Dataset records
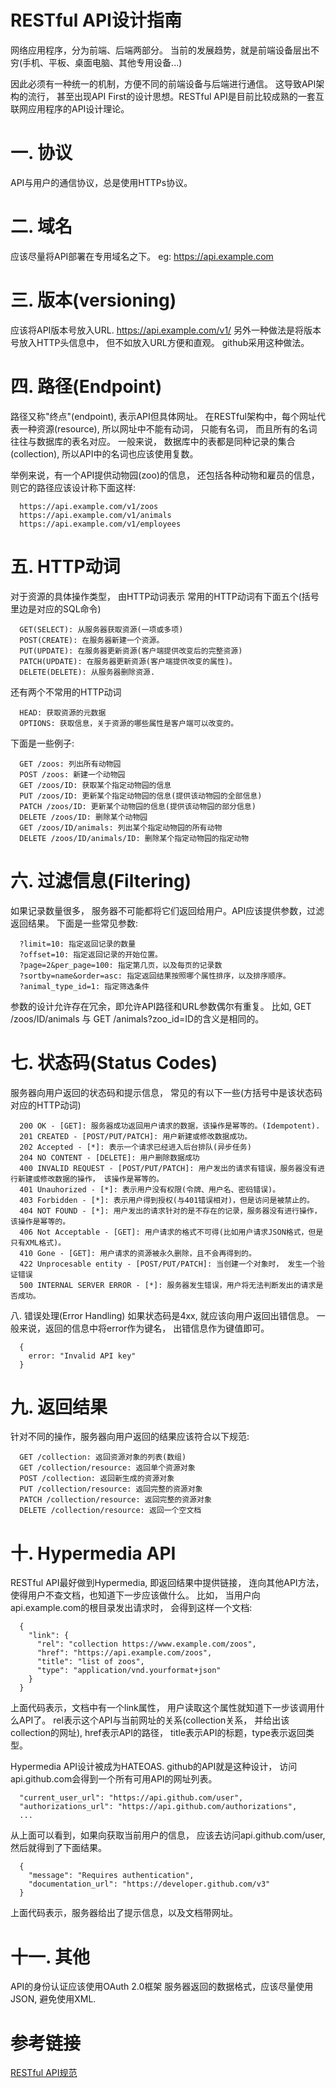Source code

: RESTful API设计指南
===================

  网络应用程序，分为前端、后端两部分。 当前的发展趋势，就是前端设备层出不穷(手机、平板、桌面电脑、其他专用设备...)

  因此必须有一种统一的机制，方便不同的前端设备与后端进行通信。 这导致API架构的流行， 甚至出现API First的设计思想。RESTful API是目前比较成熟的一套互联网应用程序的API设计理论。
  
  
一. 协议
===========
  API与用户的通信协议，总是使用HTTPs协议。
  
二. 域名
===========
  应该尽量将API部署在专用域名之下。 eg: https://api.example.com
  
三. 版本(versioning)
===========
  应该将API版本号放入URL. https://api.example.com/v1/
  另外一种做法是将版本号放入HTTP头信息中， 但不如放入URL方便和直观。 github采用这种做法。

四. 路径(Endpoint)
===========
  路径又称"终点"(endpoint), 表示API但具体网址。
  在RESTful架构中，每个网址代表一种资源(resource), 所以网址中不能有动词， 只能有名词， 而且所有的名词往往与数据库的表名对应。 一般来说， 数据库中的表都是同种记录的集合(collection), 所以API中的名词也应该使用复数。
  
  举例来说，有一个API提供动物园(zoo)的信息， 还包括各种动物和雇员的信息， 则它的路径应该设计称下面这样:
```
  https://api.example.com/v1/zoos
  https://api.example.com/v1/animals
  https://api.example.com/v1/employees
```

五. HTTP动词
=============
  对于资源的具体操作类型， 由HTTP动词表示
  常用的HTTP动词有下面五个(括号里边是对应的SQL命令)
  
```
  GET(SELECT): 从服务器获取资源(一项或多项)
  POST(CREATE): 在服务器新建一个资源。
  PUT(UPDATE): 在服务器更新资源(客户端提供改变后的完整资源)
  PATCH(UPDATE): 在服务器更新资源(客户端提供改变的属性)。
  DELETE(DELETE): 从服务器删除资源.
```

  还有两个不常用的HTTP动词
```
  HEAD: 获取资源的元数据
  OPTIONS: 获取信息，关于资源的哪些属性是客户端可以改变的。
```

  下面是一些例子:
```
  GET /zoos: 列出所有动物园
  POST /zoos: 新建一个动物园
  GET /zoos/ID: 获取某个指定动物园的信息
  PUT /zoos/ID: 更新某个指定动物园的信息(提供该动物园的全部信息)
  PATCH /zoos/ID: 更新某个动物园的信息(提供该动物园的部分信息)
  DELETE /zoos/ID: 删除某个动物园
  GET /zoos/ID/animals: 列出某个指定动物园的所有动物
  DELETE /zoos/ID/animals/ID: 删除某个指定动物园的指定动物
```

六. 过滤信息(Filtering)
============

  如果记录数量很多， 服务器不可能都将它们返回给用户。API应该提供参数，过滤返回结果。
  下面是一些常见参数:
```
  ?limit=10: 指定返回记录的数量
  ?offset=10: 指定返回记录的开始位置。
  ?page=2&per_page=100: 指定第几页，以及每页的记录数
  ?sortby=name&order=asc: 指定返回结果按照哪个属性排序，以及排序顺序。
  ?animal_type_id=1: 指定筛选条件
```

  参数的设计允许存在冗余，即允许API路径和URL参数偶尔有重复。 比如, GET /zoos/ID/animals 与 GET /animals?zoo_id=ID的含义是相同的。
  
七. 状态码(Status Codes)
=============
  服务器向用户返回的状态码和提示信息， 常见的有以下一些(方括号中是该状态码对应的HTTP动词)
```
  200 OK - [GET]: 服务器成功返回用户请求的数据，该操作是幂等的。(Idempotent).
  201 CREATED - [POST/PUT/PATCH]: 用户新建或修改数据成功。
  202 Accepted - [*]: 表示一个请求已经进入后台排队(异步任务)
  204 NO CONTENT - [DELETE]: 用户删除数据成功
  400 INVALID REQUEST - [POST/PUT/PATCH]: 用户发出的请求有错误，服务器没有进行新建或修改数据的操作， 该操作是幂等的。
  401 Unauhorized - [*]: 表示用户没有权限(令牌、用户名、密码错误)。
  403 Forbidden - [*]: 表示用户得到授权(与401错误相对)，但是访问是被禁止的。
  404 NOT FOUND - [*]: 用户发出的请求针对的是不存在的记录，服务器没有进行操作， 该操作是幂等的。
  406 Not Acceptable - [GET]: 用户请求的格式不可得(比如用户请求JSON格式，但是只有XML格式)。
  410 Gone - [GET]: 用户请求的资源被永久删除，且不会再得到的。
  422 Unprocesable entity - [POST/PUT/PATCH]: 当创建一个对象时， 发生一个验证错误
  500 INTERNAL SERVER ERROR - [*]: 服务器发生错误，用户将无法判断发出的请求是否成功。
```

八. 错误处理(Error Handling)
  如果状态码是4xx, 就应该向用户返回出错信息。 一般来说，返回的信息中将error作为键名， 出错信息作为键值即可。
```
  {
    error: "Invalid API key"
  }
```

九. 返回结果
=============
  针对不同的操作，服务器向用户返回的结果应该符合以下规范:
```
  GET /collection: 返回资源对象的列表(数组)
  GET /collection/resource: 返回单个资源对象
  POST /collection: 返回新生成的资源对象
  PUT /collection/resource: 返回完整的资源对象
  PATCH /collection/resource: 返回完整的资源对象
  DELETE /collection/resource: 返回一个空文档
```

十. Hypermedia API
==================
  RESTful API最好做到Hypermedia, 即返回结果中提供链接， 连向其他API方法， 使得用户不查文档，也知道下一步应该做什么。
  比如， 当用户向api.example.com的根目录发出请求时， 会得到这样一个文档:
```
  {
    "link": {
      "rel": "collection https://www.example.com/zoos",
      "href": "https://api.example.com/zoos",
      "title": "list of zoos",
      "type": "application/vnd.yourformat+json"
    }
  }
```

  上面代码表示，文档中有一个link属性， 用户读取这个属性就知道下一步该调用什么API了。 rel表示这个API与当前网址的关系(collection关系， 并给出该collection的网址), href表示API的路径， title表示API的标题，type表示返回类型。
  
  Hypermedia API设计被成为HATEOAS. github的API就是这种设计， 访问api.github.com会得到一个所有可用API的网址列表。
```
  "current_user_url": "https://api.github.com/user",
  "authorizations_url": "https://api.github.com/authorizations",
  ...
```

  从上面可以看到，如果向获取当前用户的信息， 应该去访问api.github.com/user, 然后就得到了下面结果。
```
  {
    "message": "Requires authentication",
    "documentation_url": "https://developer.github.com/v3"
  }
```

  上面代码表示，服务器给出了提示信息，以及文档带网址。

十一. 其他
==============
  API的身份认证应该使用OAuth 2.0框架
  服务器返回的数据格式，应该尽量使用JSON, 避免使用XML.
  
参考链接
================
[RESTful API规范](http://www.ruanyifeng.com/blog/2014/05/restful_api.html)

• **What you will do**:
A complete answer gives every line of the data that includes "该操作是幂等的".

• **Result**:
  200 OK - [GET]: 服务器成功返回用户请求的数据，该操作是幂等的。(Idempotent).
  400 INVALID REQUEST - [POST/PUT/PATCH]: 用户发出的请求有错误，服务器没有进行新建或修改数据的操作， 该操作是幂等的。
  404 NOT FOUND - [*]: 用户发出的请求针对的是不存在的记录，服务器没有进行操作， 该操作是幂等的。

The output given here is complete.